[Dataset records]
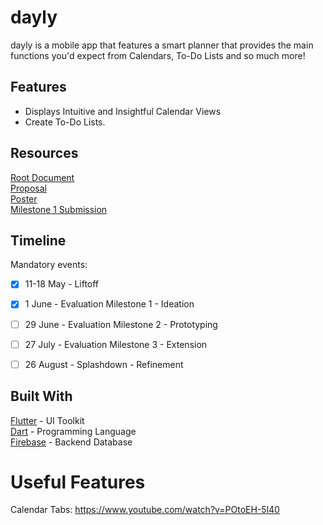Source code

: # dayly
dayly is a mobile app that features a smart planner that provides the main functions you'd expect from Calendars, To-Do Lists and so much more!

## Features
 - Displays Intuitive and Insightful Calendar Views
 - Create To-Do Lists.

## Resources
[Root Document](https://docs.google.com/document/d/1Wapib8dYOP_gKQft_BRPQViQaZkGyq15EofuNCDpVCQ/edit)  
[Proposal](https://docs.google.com/document/d/1igmVL5-dhH8DqmlhI6OwF6UagX08Vwv3uPCLREm6P3k/edit)  
[Poster](https://docs.google.com/presentation/d/1g8ZDNi-oKQqYzvc-KzgVKBzx87LDTDz7eYr7UCtCrYM/edit?ts=5eba70e6)                           
[Milestone 1 Submission](https://docs.google.com/document/d/1oGexRG2LgFkpq9dDR_5lL1ANllLziGcYAKQvQ5vipUU/edit?usp=sharing) 

## Timeline
Mandatory events:
- [x] 11-18 May - Liftoff
- [x] 1 June - Evaluation Milestone 1 - Ideation
- [ ] 29 June - Evaluation Milestone 2 - Prototyping
- [ ] 27 July - Evaluation Milestone 3 - Extension
- [ ] 26 August - Splashdown - Refinement


## Built With

 [Flutter](https://flutter.dev/) - UI Toolkit  
 [Dart](https://dart.dev/) - Programming Language  
 [Firebase](https://firebase.google.com/) - Backend Database 

# Useful Features
Calendar Tabs: https://www.youtube.com/watch?v=POtoEH-5l40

WHAT THIS TASK INVOLVES. What lines above contain "Lists"? Copy them out.

FINAL ANSWER.
dayly is a mobile app that features a smart planner that provides the main functions you'd expect from Calendars, To-Do Lists and so much more!
 - Create To-Do Lists.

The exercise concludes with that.